The five great vows of Bhagavan Sri Rama or the five Vratas of Rama are
- To give protection to all those who sought his refuge;
- To abide strictly by the promised words of the father and mother;
- To be responsible, as a king, to the people of his kingdom even at the cost of his own personal comfort;
- To be totally unperturbed in the most adverse of circumstances; and
- Never to flaunt his real (divine) stature which was always hidden behind his human exterior.
The five great vows were so excellently and so exemplarily
pursued by him throughout his life that even after several millennia, his very
name itself is Divinity personified in the entire Hindu world.
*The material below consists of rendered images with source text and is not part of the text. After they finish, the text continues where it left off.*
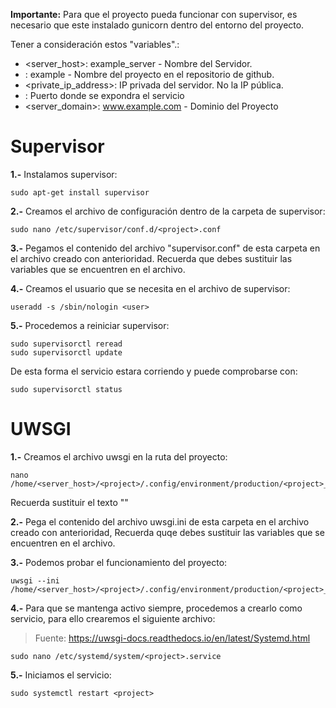 **Importante:** Para que el proyecto pueda funcionar con supervisor, es necesario que este instalado gunicorn dentro del entorno del proyecto.

Tener a consideración estos "variables".:

- <server_host>: example_server - Nombre del Servidor.
- <project>: example - Nombre del proyecto en el repositorio de github.
- <private_ip_address>: IP privada del servidor. No la IP pública.
- <port>: Puerto donde se expondra el servicio
- <server_domain>: www.example.com - Dominio del Proyecto

# Supervisor

**1.-** Instalamos supervisor:

    sudo apt-get install supervisor

**2.-** Creamos el archivo de configuración dentro de la carpeta de supervisor:

	sudo nano /etc/supervisor/conf.d/<project>.conf

**3.-** Pegamos el contenido del archivo "supervisor.conf" de esta carpeta en el archivo creado con anterioridad. Recuerda que debes sustituir las variables que se encuentren en el archivo.

**4.-** Creamos el usuario que se necesita en el archivo de supervisor:

	useradd -s /sbin/nologin <user>

**5.-** Procedemos a reiniciar supervisor:

    sudo supervisorctl reread
    sudo supervisorctl update

De esta forma el servicio estara corriendo y puede comprobarse con:

	sudo supervisorctl status

# UWSGI

**1.-** Creamos el archivo uwsgi en la ruta del proyecto:

	nano /home/<server_host>/<project>/.config/environment/production/<project>_uwsgi.ini

Recuerda sustituir el texto "<project>"

**2.-** Pega el contenido del archivo uwsgi.ini de esta carpeta en el archivo creado con anterioridad, Recuerda quqe debes sustituir las variables que se encuentren en el archivo.

**3.-** Podemos probar el funcionamiento del proyecto:

	uwsgi --ini /home/<server_host>/<project>/.config/environment/production/<project>_uwsgi.ini

**4.-** Para que se mantenga activo siempre, procedemos a crearlo como servicio, para ello crearemos el siguiente archivo:

> Fuente: https://uwsgi-docs.readthedocs.io/en/latest/Systemd.html

	sudo nano /etc/systemd/system/<project>.service


**5.-** Iniciamos el servicio:

    sudo systemctl restart <project>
Bhagavan descends from the pedestal of perfection and
assumes an imperfection in terms of a name and form so that human beings may be
weaned away from the path imperfection and mortality and put onto the path of perfection
and immortality. This descent of the Divine from its divine pedestal is called
an Avatar. The complete such Avatar is supposed to be Krishna. But in this
Avatar God’s mystic powers of tirodhana ( illusion, deception) have been so
much interwoven with His other functions that, for us, it is difficult to
understand the perfection in Him.
Maybe that is why the Avatar as Rama has been extolled as
the model of perfection for us humans to follow and emulate. He is an Adarsa Purusha
(model for emulation). In fact, he is called a suvrata -- one who has the best
vows, the best character, the best behavior. The word vrata, in Sanskrit,
indicates a fundamental way of life from which one does not swerve. That his vrata
is great, good, unexcelled, is what suvrata says.